Requirement >>
In the listing below, find each line holding "projetos" and copy it.

Data to process >>
· · · ·

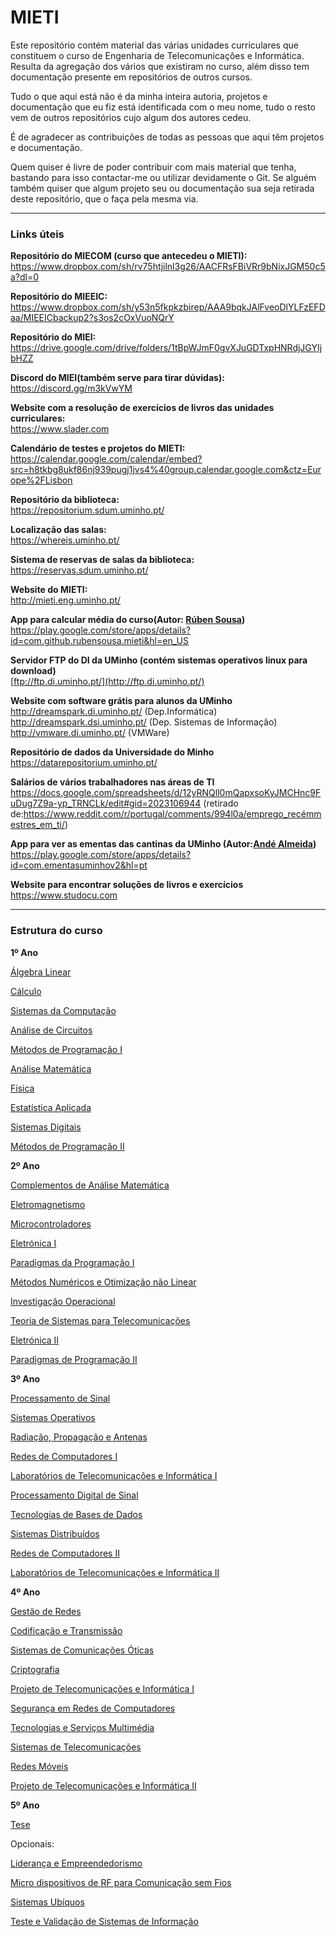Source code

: # MIETI
Este repositório contém material das várias unidades curriculares que constituem o curso de Engenharia de Telecomunicações e Informática. Resulta da agregação dos vários que existiram no curso, além disso tem documentação presente em repositórios de outros cursos. 

Tudo o que aqui está não é da minha inteira autoria, projetos e documentação que eu fiz está identificada com o meu nome, tudo o resto vem de outros repositórios cujo algum dos autores cedeu.

É de agradecer as contribuições de todas as pessoas que aqui têm projetos e documentação.

Quem quiser é livre de poder contribuir com mais material que tenha, bastando para isso contactar-me ou utilizar devidamente o Git. Se alguém também quiser que algum projeto seu ou documentação sua seja retirada deste repositório, que o faça pela mesma via.

----

### Links úteis
**Repositório do MIECOM (curso que antecedeu o MIETI):**                                       
https://www.dropbox.com/sh/rv75htjilnl3g26/AACFRsFBiVRr9bNixJGM50c5a?dl=0

**Repositório do MIEEIC:**                                                                            
https://www.dropbox.com/sh/y53n5fkpkzbirep/AAA9bqkJAlFveoDlYLFzEFDaa/MIEEICbackup2?s3os2cOxVuoNQrY


**Repositório do MIEI:**                                             
https://drive.google.com/drive/folders/1tBpWJmF0gvXJuGDTxpHNRdjJGYIjbHZZ

**Discord do MIEI(também serve para tirar dúvidas):**                                                                   
https://discord.gg/m3kVwYM


**Website com a resolução de exercícios de livros das unidades curriculares:**                  
https://www.slader.com


**Calendário de testes e projetos do MIETI:**                                  
https://calendar.google.com/calendar/embed?src=h8tkbg8ukf86nj939pugj1jvs4%40group.calendar.google.com&ctz=Europe%2FLisbon


**Repositório da biblioteca:**                                                         
https://repositorium.sdum.uminho.pt/

**Localização das salas:**                                           
https://whereis.uminho.pt/

**Sistema de reservas de salas da biblioteca:**                      
https://reservas.sdum.uminho.pt/


**Website do MIETI:**                                                                                     
http://mieti.eng.uminho.pt/


**App para calcular média do curso(Autor: [Rúben Sousa](https://github.com/rubensousa))**                                 
https://play.google.com/store/apps/details?id=com.github.rubensousa.mieti&hl=en_US

**Servidor FTP do DI da UMinho (contém sistemas operativos linux para download)**                              
[ftp://ftp.di.uminho.pt/](http://ftp.di.uminho.pt/)

**Website com software grátis para alunos da UMinho**                                                           
http://dreamspark.di.uminho.pt/ (Dep.Informática)                                                                      
http://dreamspark.dsi.uminho.pt/ (Dep. Sistemas de Informação)                                                
http://vmware.di.uminho.pt/ (VMWare)

**Repositório de dados da Universidade do Minho**                                                                      
https://datarepositorium.uminho.pt/

**Salários de vários trabalhadores nas áreas de TI**  
https://docs.google.com/spreadsheets/d/12yRNQll0mQapxsoKyJMCHnc9FuDug7Z9a-yp_TRNCLk/edit#gid=2023106944 (retirado de:https://www.reddit.com/r/portugal/comments/994l0a/emprego_recémmestres_em_ti/)

**App para ver as ementas das cantinas da UMinho (Autor:[Andé Almeida](https://github.com/andrealmeida98))**                 
https://play.google.com/store/apps/details?id=com.ementasuminhov2&hl=pt

**Website para encontrar soluções de livros e exercícios**                                                                            
https://www.studocu.com

---

### Estrutura do curso
**1º Ano**

[Álgebra Linear](https://github.com/davidjralves/MIETI/tree/master/1_Ano/%C3%81lgebra%20Linear)

[Cálculo](https://github.com/davidjralves/MIETI/tree/master/1_Ano/C%C3%A1lculo)

[Sistemas da Computação](https://github.com/davidjralves/MIETI/tree/master/1_Ano/Sistemas%20da%20Computa%C3%A7%C3%A3o)

[Análise de Circuitos](https://github.com/davidjralves/MIETI/tree/master/1_Ano/An%C3%A1lise%20de%20Circuitos)

[Métodos de Programação I](https://github.com/davidjralves/MIETI/tree/master/1_Ano/M%C3%A9todos%20de%20Programa%C3%A7%C3%A3o%20I)

[Análise Matemática](https://github.com/davidjralves/MIETI/tree/master/1_Ano/An%C3%A1lise%20Matem%C3%A1tica)

[Física](https://github.com/davidjralves/MIETI/tree/master/1_Ano/F%C3%ADsica)

[Estatística Aplicada](https://github.com/davidjralves/MIETI/tree/master/1_Ano/Estat%C3%ADstica%20Aplicada)

[Sistemas Digitais](https://github.com/davidjralves/MIETI/tree/master/1_Ano/Sistemas%20Digitais)

[Métodos de Programação II](https://github.com/davidjralves/MIETI/tree/master/1_Ano/M%C3%A9todos%20de%20Programa%C3%A7%C3%A3o%20II)

**2º Ano**

[Complementos de Análise Matemática](https://github.com/davidjralves/MIETI/tree/master/2_Ano/Complementos%20de%20An%C3%A1lise%20Matem%C3%A1tica)

[Eletromagnetismo](https://github.com/davidjralves/MIETI/tree/master/2_Ano/Complementos%20de%20An%C3%A1lise%20Matem%C3%A1tica)

[Microcontroladores](https://github.com/davidjralves/MIETI/tree/master/2_Ano/Microcontroladores)

[Eletrónica I](https://github.com/davidjralves/MIETI/tree/master/2_Ano/Eletr%C3%B3nica%20I)

[Paradigmas da Programação I](https://github.com/davidjralves/MIETI/tree/master/2_Ano/Paradigmas%20de%20Programa%C3%A7%C3%A3o%20I)

[Métodos Numéricos e Otimização não Linear](https://github.com/davidjralves/MIETI/tree/master/2_Ano/M%C3%A9todos%20Num%C3%A9ricos%20e%20Otimiza%C3%A7%C3%A3o%20n%C3%A3o%20Linear)

[Investigação Operacional](https://github.com/davidjralves/MIETI/tree/master/2_Ano/Investiga%C3%A7%C3%A3o%20Operacional)

[Teoria de Sistemas para Telecomunicações](https://github.com/davidjralves/MIETI/tree/master/2_Ano/Teoria%20de%20Sistemas%20para%20Telecomunica%C3%A7%C3%B5es)

[Eletrónica II](https://github.com/davidjralves/MIETI/tree/master/2_Ano/Eletr%C3%B3nica%20II)

[Paradigmas de Programação II](https://github.com/davidjralves/MIETI/tree/master/2_Ano/Paradigmas%20de%20Programa%C3%A7%C3%A3o%20II)



**3º Ano**

[Processamento de Sinal](https://github.com/davidjralves/MIETI/tree/master/3_Ano/Processamento%20de%20Sinal)

[Sistemas Operativos](https://github.com/davidjralves/MIETI/tree/master/3_Ano/Sistemas%20Operativos)

[Radiação, Propagação e Antenas](https://github.com/davidjralves/MIETI/tree/master/3_Ano/Radia%C3%A7%C3%A3o%2C%20Propaga%C3%A7%C3%A3o%20e%20Antenas)

[Redes de Computadores I](https://github.com/davidjralves/MIETI/tree/master/3_Ano/Redes%20de%20Computadores%20I)

[Laboratórios de Telecomunicações e Informática I](https://github.com/davidjralves/MIETI/tree/master/3_Ano/Laborat%C3%B3rios%20de%20Telecomunica%C3%A7%C3%B5es%20e%20Inform%C3%A1tica%20I)

[Processamento Digital de Sinal](https://github.com/davidjralves/MIETI/tree/master/3_Ano/Processamento%20Digital%20de%20Sinal)	

[Tecnologias de Bases de Dados](https://github.com/davidjralves/MIETI/tree/master/3_Ano/Tecnologias%20de%20Bases%20de%20Dados)

[Sistemas Distribuídos](https://github.com/davidjralves/MIETI/tree/master/3_Ano/Sistemas%20Distribu%C3%ADdos)

[Redes de Computadores II](https://github.com/davidjralves/MIETI/tree/master/3_Ano/Redes%20de%20Computadores%20II)

[Laboratórios de Telecomunicações e Informática II](https://github.com/davidjralves/MIETI/tree/master/3_Ano/Laborat%C3%B3rios%20de%20Telecomunica%C3%A7%C3%B5es%20e%20Inform%C3%A1tica%20II)  


**4º Ano**

[Gestão de Redes](https://github.com/davidjralves/MIETI/tree/master/4_Ano/Gest%C3%A3o%20de%20Redes)

[Codificação e Transmissão](https://github.com/davidjralves/MIETI/tree/master/4_Ano/Codifica%C3%A7%C3%A3o%20e%20Transmiss%C3%A3o)

[Sistemas de Comunicações Óticas](https://github.com/davidjralves/MIETI/tree/master/4_Ano/Sistemas%20de%20Comunica%C3%A7%C3%B5es%20%C3%93ticas)

[Criptografia](https://github.com/davidjralves/MIETI/tree/master/4_Ano/Criptografia)

[Projeto de Telecomunicações e Informática I](https://github.com/davidjralves/MIETI/tree/master/4_Ano/Projeto%20de%20Telecomunica%C3%A7%C3%B5es%20e%20Inform%C3%A1tica%20I)	

[Segurança em Redes de Computadores](https://github.com/davidjralves/MIETI/tree/master/4_Ano/Seguran%C3%A7a%20em%20Redes%20de%20Computadores)

[Tecnologias e Serviços Multimédia](https://github.com/davidjralves/MIETI/tree/master/4_Ano/Tecnologias%20e%20Servi%C3%A7os%20Multim%C3%A9dia)

[Sistemas de Telecomunicações](https://github.com/davidjralves/MIETI/tree/master/4_Ano/Sistemas%20de%20Telecomunica%C3%A7%C3%B5es)

[Redes Móveis](https://github.com/davidjralves/MIETI/tree/master/4_Ano/Redes%20M%C3%B3veis)

[Projeto de Telecomunicações e Informática II](https://github.com/davidjralves/MIETI/tree/master/4_Ano/Projeto%20de%20Telecomunica%C3%A7%C3%B5es%20e%20Inform%C3%A1tica%20II)

**5º Ano**

[Tese](https://github.com/davidjralves/MIETI/tree/master/5_Ano/Tese)

Opcionais:

[Liderança e Empreendedorismo](https://github.com/davidjralves/MIETI/tree/master/5_Ano/Lideran%C3%A7a%20e%20Empreendedorismo)

[Micro dispositivos de RF para Comunicação sem Fios](https://github.com/davidjralves/MIETI/tree/master/5_Ano/Micro%20dispositivos%20de%20RF%20para%20Comunica%C3%A7%C3%A3o%20sem%20Fios)

[Sistemas Ubíquos](https://github.com/davidjralves/MIETI/tree/master/5_Ano/Sistemas%20Ub%C3%ADquos)

[Teste e Validação de Sistemas de Informação](https://github.com/davidjralves/MIETI/tree/master/5_Ano/Teste%20e%20Valida%C3%A7%C3%A3o%20de%20Sistemas%20de%20Informa%C3%A7%C3%A3o)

· · · ·

Response to this task >>
Tudo o que aqui está não é da minha inteira autoria, projetos e documentação que eu fiz está identificada com o meu nome, tudo o resto vem de outros repositórios cujo algum dos autores cedeu.
É de agradecer as contribuições de todas as pessoas que aqui têm projetos e documentação.
**Calendário de testes e projetos do MIETI:**                                  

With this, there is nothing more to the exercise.